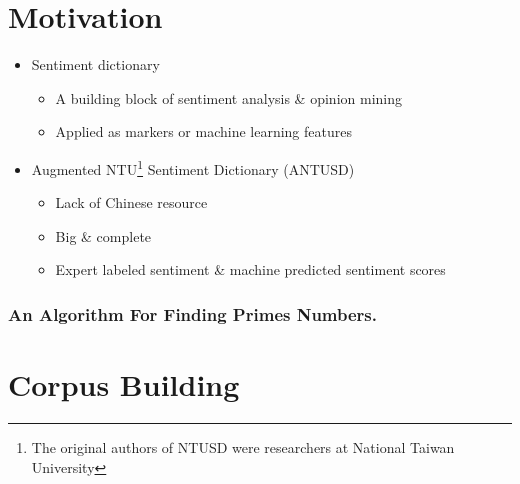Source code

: \documentclass[compress]{beamer}
\begin{document}
\section{Motivation}
    \begin{frame}{\secname}
        \begin{itemize}
            \item Sentiment dictionary
            \begin{itemize}
                \item A building block of sentiment analysis \& opinion mining
                \item Applied as markers or machine learning features
            \end{itemize}
            \item Augmented NTU\footnote{The original authors of NTUSD were researchers at National Taiwan University} Sentiment Dictionary (ANTUSD)
            \begin{itemize}
                \item Lack of Chinese resource
                \item Big \& complete
                \item Expert labeled sentiment \& machine predicted sentiment scores
            \end{itemize}
        \end{itemize}
    \end{frame}
\begin{frame}[fragile]
\frametitle{An Algorithm For Finding Primes Numbers.}
\begin{semiverbatim}
\end{semiverbatim}
\end{frame}

\section{Corpus Building}
\end{document}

——————

*Instructions to follow:* A verbatim copy of the data, pictures removed, is the expected result.

*Written solution:*
Source code

: \documentclass[compress]{beamer}
\begin{document}
\section{Motivation}
    \begin{frame}{\secname}
        \begin{itemize}
            \item Sentiment dictionary
            \begin{itemize}
                \item A building block of sentiment analysis \& opinion mining
                \item Applied as markers or machine learning features
            \end{itemize}
            \item Augmented NTU\footnote{The original authors of NTUSD were researchers at National Taiwan University} Sentiment Dictionary (ANTUSD)
            \begin{itemize}
                \item Lack of Chinese resource
                \item Big \& complete
                \item Expert labeled sentiment \& machine predicted sentiment scores
            \end{itemize}
        \end{itemize}
    \end{frame}
\begin{frame}[fragile]
\frametitle{An Algorithm For Finding Primes Numbers.}
\begin{semiverbatim}
\end{semiverbatim}
\end{frame}

\section{Corpus Building}
\end{document}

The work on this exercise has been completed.